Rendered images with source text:
━━━━━━━━━━
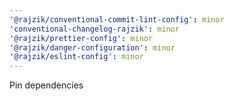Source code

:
 ```yaml
---
'@rajzik/conventional-commit-lint-config': minor
'conventional-changelog-rajzik': minor
'@rajzik/prettier-config': minor
'@rajzik/danger-configuration': minor
'@rajzik/eslint-config': minor
---
```


Pin dependencies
━━━━━━━━━━
**What you need to do**
Type out each line of the records above exactly, skipping any pictures.

**Completed task**
Source code

:
 ```yaml
---
'@rajzik/conventional-commit-lint-config': minor
'conventional-changelog-rajzik': minor
'@rajzik/prettier-config': minor
'@rajzik/danger-configuration': minor
'@rajzik/eslint-config': minor
---
```


Pin dependencies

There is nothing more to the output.